11.7 RECOMMENDATIONS FOR OTHER RISK MANAGERS

Reimer suggested that there is no cookie-cutter approach to risk management even to similar organizations in the same industry. Every enterprise is different in what it does, its approach to the business, and its culture. Therefore each risk management program will be unique.

Second, Reimer was new to the organization when she was asked to rebuild the risk management function. She could not learn the intricacies of MH in the short period of time she had on the job. Instead, she has had to engage people who know the organization well and her role has become to facilitate and to engage the organization's leadership to take ownership of the enterprise's strategic risks. She has worked to bring alignment to the work of the nurse risk managers so that collectively the risk management team looks beyond just clinical risk issues and considers a broader enterprise risk management approach to their work.

Reimer explained that the risk management group in any organization has to shine some light on what risk managers do, provide data to leaders, and engage leadership in a dialogue regarding strategic risks. When management is engaged on risk issues the organization's view towards risk management will change.

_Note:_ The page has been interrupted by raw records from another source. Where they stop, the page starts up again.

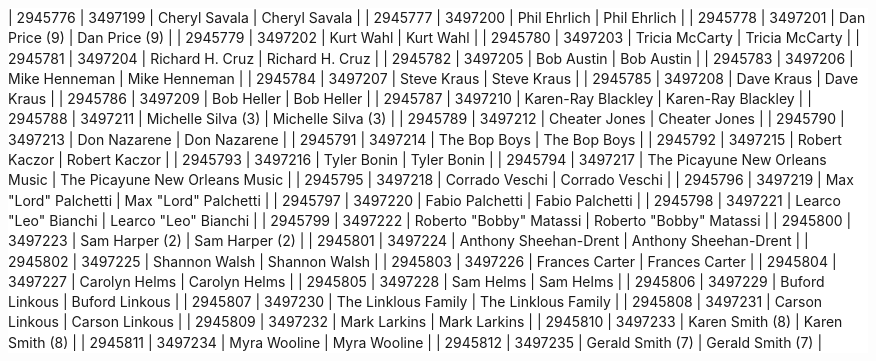 | 2945776 | 3497199 | Cheryl Savala | Cheryl Savala |
| 2945777 | 3497200 | Phil Ehrlich | Phil Ehrlich |
| 2945778 | 3497201 | Dan Price (9) | Dan Price (9) |
| 2945779 | 3497202 | Kurt Wahl | Kurt Wahl |
| 2945780 | 3497203 | Tricia McCarty | Tricia McCarty |
| 2945781 | 3497204 | Richard H. Cruz | Richard H. Cruz |
| 2945782 | 3497205 | Bob Austin | Bob Austin |
| 2945783 | 3497206 | Mike Henneman | Mike Henneman |
| 2945784 | 3497207 | Steve Kraus | Steve Kraus |
| 2945785 | 3497208 | Dave Kraus | Dave Kraus |
| 2945786 | 3497209 | Bob Heller | Bob Heller |
| 2945787 | 3497210 | Karen-Ray Blackley | Karen-Ray Blackley |
| 2945788 | 3497211 | Michelle Silva (3) | Michelle Silva (3) |
| 2945789 | 3497212 | Cheater Jones | Cheater Jones |
| 2945790 | 3497213 | Don Nazarene | Don Nazarene |
| 2945791 | 3497214 | The Bop Boys | The Bop Boys |
| 2945792 | 3497215 | Robert Kaczor | Robert Kaczor |
| 2945793 | 3497216 | Tyler Bonin | Tyler Bonin |
| 2945794 | 3497217 | The Picayune New Orleans Music | The Picayune New Orleans Music |
| 2945795 | 3497218 | Corrado Veschi | Corrado Veschi |
| 2945796 | 3497219 | Max "Lord" Palchetti | Max "Lord" Palchetti |
| 2945797 | 3497220 | Fabio Palchetti | Fabio Palchetti |
| 2945798 | 3497221 | Learco "Leo" Bianchi | Learco "Leo" Bianchi |
| 2945799 | 3497222 | Roberto "Bobby" Matassi | Roberto "Bobby" Matassi |
| 2945800 | 3497223 | Sam Harper (2) | Sam Harper (2) |
| 2945801 | 3497224 | Anthony Sheehan-Drent | Anthony Sheehan-Drent |
| 2945802 | 3497225 | Shannon Walsh | Shannon Walsh |
| 2945803 | 3497226 | Frances Carter | Frances Carter |
| 2945804 | 3497227 | Carolyn Helms | Carolyn Helms |
| 2945805 | 3497228 | Sam Helms | Sam Helms |
| 2945806 | 3497229 | Buford Linkous | Buford Linkous |
| 2945807 | 3497230 | The Linklous Family | The Linklous Family |
| 2945808 | 3497231 | Carson Linkous | Carson Linkous |
| 2945809 | 3497232 | Mark Larkins | Mark Larkins |
| 2945810 | 3497233 | Karen Smith (8) | Karen Smith (8) |
| 2945811 | 3497234 | Myra Wooline | Myra Wooline |
| 2945812 | 3497235 | Gerald Smith (7) | Gerald Smith (7) |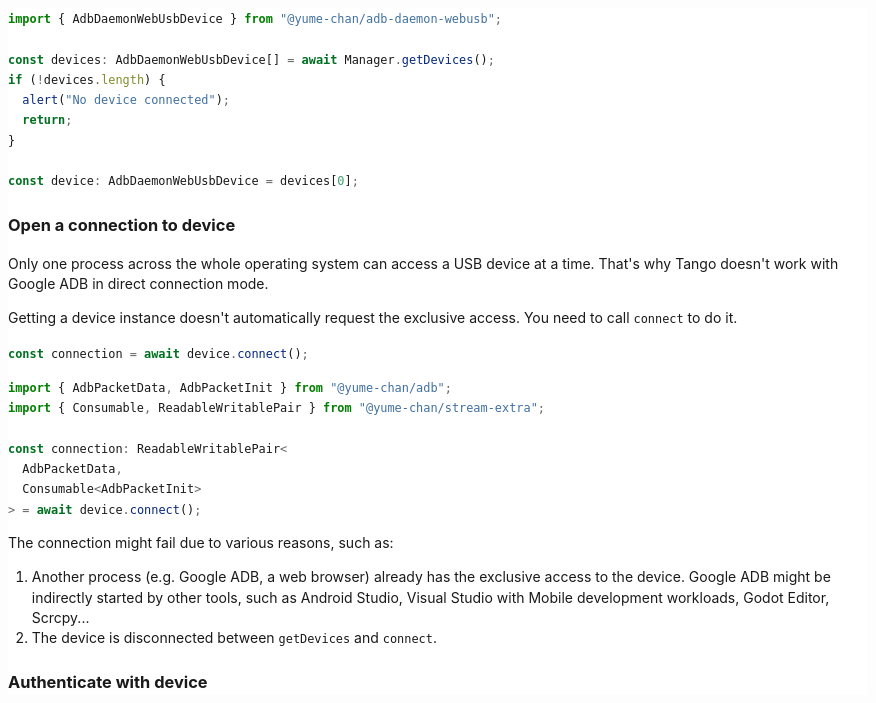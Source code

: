 </TabItem>
<TabItem value="ts" label="TypeScript">

```ts
import { AdbDaemonWebUsbDevice } from "@yume-chan/adb-daemon-webusb";

const devices: AdbDaemonWebUsbDevice[] = await Manager.getDevices();
if (!devices.length) {
  alert("No device connected");
  return;
}

const device: AdbDaemonWebUsbDevice = devices[0];
```

</TabItem>
</Tabs>

### Open a connection to device

Only one process across the whole operating system can access a USB device at a time. That's why Tango doesn't work with Google ADB in direct connection mode.

Getting a device instance doesn't automatically request the exclusive access. You need to call `connect` to do it.

<Tabs groupId="code">
<TabItem value="js" label="JavaScript">

```ts
const connection = await device.connect();
```

</TabItem>
<TabItem value="ts" label="TypeScript">

```ts
import { AdbPacketData, AdbPacketInit } from "@yume-chan/adb";
import { Consumable, ReadableWritablePair } from "@yume-chan/stream-extra";

const connection: ReadableWritablePair<
  AdbPacketData,
  Consumable<AdbPacketInit>
> = await device.connect();
```

</TabItem>
</Tabs>

The connection might fail due to various reasons, such as:

1. Another process (e.g. Google ADB, a web browser) already has the exclusive access to the device. Google ADB might be indirectly started by other tools, such as Android Studio, Visual Studio with Mobile development workloads, Godot Editor, Scrcpy...
2. The device is disconnected between `getDevices` and `connect`.

### Authenticate with device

11.8 QUESTIONS FOR STUDENTS AND PRACTITIONERS

  1. How could a narrative approach be used to better identify and assess risks that are not easily quantified?
  2. MH identified one of its greatest risks as the cost of the growing uninsured population. In keeping with its mission of quality care it realigned its services to make these less costly. What other non-traditional strategic risks do you think that the ERM Council could have identified?
  3. Outsourcing of services has its place in risk management. However, it may not be the total solution. What would be the circumstances under which an organization could consider to outsource some of its risk management function? What would be the controls and assurances that an organization should put in place to make sure that what has been outsourced meets the continuing needs of the organization and is consistent with its strategy, vision, and brand promise?

NOTES

REFERENCES

  1. Charon, R. (2001a). Narrative medicine. JAMA: The Journal of the American Medical Association, 286(15), p. 1897.
  2. Charon, R. (2001b). Narrative medicine: form, function, and ethics. Annals of Internal Medicine, 134(1), p. 83.
  3. Charon, R. (2005). Narrative medicine: Attention, representation, affiliation. Narrative, 13(3), pp. 261–270.
  4. Charon, R. (2007). What to do with stories: the sciences of narrative medicine. Canadian Family Physician, 53(8), p. 1265.